From an exhibition on Canada's waterscapes and inland bodies of water, to one on light wood framing, the shortlisted visions address ideas of identity, history and culture within the context of Canadian architecture. With an open ended prompt, the proposed exhibitions focus on topics ranging from the after life to Canada's role as a filming location and stand in for other places. Below is a snapshot of each team’s vision.
Fluid Boundaries: Ethical Imaginaries of Inland Waters
Azrieli School of Architecture & Urbanism (Ottawa, ON)
Fluid Boundaries is a partnership between the Azrieli School of Architecture and Urbanism, with colleagues from Geography + Environmental Studies and the School of Indigenous and Canadian Studies. The proposal explores the liquid boundaries and thresholds of Canada. We aim to foster a critical position on Canada’s responsibilities to inland bodies of water, Indigenous nations, human and non-human agencies, and the legal-governance entanglements that shape our collective experiences of Canada as an idea and place. Our exhibition positions interactive liquid landscape models with speculative drawings and texts that elicit an ethical imaginary on how these waterscapes should be maintained, experienced and challenged.
Lightness
Ja Architecture Studio (Toronto, ON)
Architecture in Canada has a paradoxical relationship to light wood framing. With its simplicity, flexibility, and affordability, architects are able to conceive of spaces of considerable formal imagination, yet these same characteristics have placed light wood framing primarily outside the disciplinary boundaries of architecture and instead within the realm of building.

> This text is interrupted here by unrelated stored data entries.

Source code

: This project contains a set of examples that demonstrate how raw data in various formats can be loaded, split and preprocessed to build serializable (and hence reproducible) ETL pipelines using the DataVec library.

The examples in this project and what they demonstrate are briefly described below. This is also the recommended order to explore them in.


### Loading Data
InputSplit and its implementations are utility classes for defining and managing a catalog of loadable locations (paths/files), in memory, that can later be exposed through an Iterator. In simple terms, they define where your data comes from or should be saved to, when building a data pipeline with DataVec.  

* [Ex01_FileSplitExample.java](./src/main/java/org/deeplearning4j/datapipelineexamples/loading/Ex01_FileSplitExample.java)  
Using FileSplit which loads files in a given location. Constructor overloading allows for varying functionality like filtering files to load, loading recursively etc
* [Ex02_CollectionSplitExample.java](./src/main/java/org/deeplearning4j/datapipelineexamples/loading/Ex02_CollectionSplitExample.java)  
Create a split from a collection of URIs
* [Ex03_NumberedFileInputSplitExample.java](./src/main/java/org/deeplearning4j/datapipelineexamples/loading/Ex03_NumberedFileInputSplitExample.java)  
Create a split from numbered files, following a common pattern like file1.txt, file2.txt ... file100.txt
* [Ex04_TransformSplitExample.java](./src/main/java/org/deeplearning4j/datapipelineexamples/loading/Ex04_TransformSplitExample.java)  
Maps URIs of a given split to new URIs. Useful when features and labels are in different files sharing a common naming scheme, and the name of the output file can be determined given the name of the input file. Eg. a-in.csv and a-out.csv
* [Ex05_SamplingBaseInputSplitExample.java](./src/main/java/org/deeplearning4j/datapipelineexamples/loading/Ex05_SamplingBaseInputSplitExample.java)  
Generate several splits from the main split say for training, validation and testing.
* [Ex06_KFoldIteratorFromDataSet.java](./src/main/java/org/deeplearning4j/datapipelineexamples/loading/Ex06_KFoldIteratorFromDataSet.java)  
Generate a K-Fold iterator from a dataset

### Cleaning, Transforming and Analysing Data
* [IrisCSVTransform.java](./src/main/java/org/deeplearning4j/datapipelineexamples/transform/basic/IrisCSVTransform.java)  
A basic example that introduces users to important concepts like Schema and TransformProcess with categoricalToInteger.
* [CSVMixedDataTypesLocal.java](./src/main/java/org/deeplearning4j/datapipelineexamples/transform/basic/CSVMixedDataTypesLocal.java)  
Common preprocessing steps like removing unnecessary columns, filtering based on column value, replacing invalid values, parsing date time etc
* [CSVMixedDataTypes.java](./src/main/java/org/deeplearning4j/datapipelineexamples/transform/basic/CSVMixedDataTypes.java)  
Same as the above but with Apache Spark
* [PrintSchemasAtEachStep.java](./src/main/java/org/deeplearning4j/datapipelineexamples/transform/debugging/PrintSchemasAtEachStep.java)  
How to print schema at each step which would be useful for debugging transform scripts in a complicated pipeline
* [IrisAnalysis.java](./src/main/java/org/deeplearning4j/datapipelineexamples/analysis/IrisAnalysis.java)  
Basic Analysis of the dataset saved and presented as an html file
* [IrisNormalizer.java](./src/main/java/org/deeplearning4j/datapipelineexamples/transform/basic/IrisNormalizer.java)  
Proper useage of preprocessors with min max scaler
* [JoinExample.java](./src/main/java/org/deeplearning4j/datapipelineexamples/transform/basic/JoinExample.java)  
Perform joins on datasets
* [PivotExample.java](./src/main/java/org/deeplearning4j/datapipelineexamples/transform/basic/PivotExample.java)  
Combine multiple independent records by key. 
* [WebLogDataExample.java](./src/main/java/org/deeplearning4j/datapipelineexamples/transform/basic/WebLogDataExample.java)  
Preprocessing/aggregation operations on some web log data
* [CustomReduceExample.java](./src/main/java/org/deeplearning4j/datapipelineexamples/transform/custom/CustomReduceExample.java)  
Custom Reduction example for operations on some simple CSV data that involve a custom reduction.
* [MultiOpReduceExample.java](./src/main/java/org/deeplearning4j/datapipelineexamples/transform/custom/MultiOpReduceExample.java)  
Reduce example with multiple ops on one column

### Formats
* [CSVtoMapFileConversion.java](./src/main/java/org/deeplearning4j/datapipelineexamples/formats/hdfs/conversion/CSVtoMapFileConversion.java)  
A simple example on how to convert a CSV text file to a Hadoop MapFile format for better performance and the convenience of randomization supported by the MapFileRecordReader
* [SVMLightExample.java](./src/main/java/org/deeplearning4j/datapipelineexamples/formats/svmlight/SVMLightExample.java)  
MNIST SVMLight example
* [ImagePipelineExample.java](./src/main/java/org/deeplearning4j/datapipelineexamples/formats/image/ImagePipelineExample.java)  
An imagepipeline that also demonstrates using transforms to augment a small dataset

By examining Canada through the lens of this specific construction method, Lightness—Ja Architecture Studio’s collaborative submission for the Canadian Pavilion at the 2020 Venice Biennale—asks how we can explore the boundaries of the architectural imagination while connecting it to broader national issues such as ecology, regionalism, colonization, and settlement.
After Life
Common Accounts (Toronto, ON)
After Life interrogates the intensifying attention on the body in this moment characterized by its existential instability. With the prospect of humanity's demise under threat of environmental collapse at the planetary scale, the body is more present than ever—in architectural discourse, in social media, and in capitalism’s popular imaginary— and so too is the spectre of death as the motivating force of its ubiquity. Paradoxically, there is arguably no other time in history when the average human being has been as drawn to beautifying, hardening, and enhancing itself than now, confronted with the crisis of the body's ultimate disappearance.
Imposter Cities
T B A + David Theodore (Montreal, QC)
Canada’s architecture is film-famous. Global citizens know Canada’s architecture because they go to the cinema. But unlike Paris or Rio de Janeiro, our cities rarely play themselves in famous movies. Instead, filmmakers and television producers use Canadian locations to stand in for elsewhere.
Curated by a collaborative team of architects, critics, and designers, Impostor Cities probes the complex identity of Canadian architecture by exploring the portrayal of our built environment onscreen. The exhibition offers fresh insights and an unusual look into how filmmakers transform our cityscapes and architectural icons that double for other places, other times, and other realities.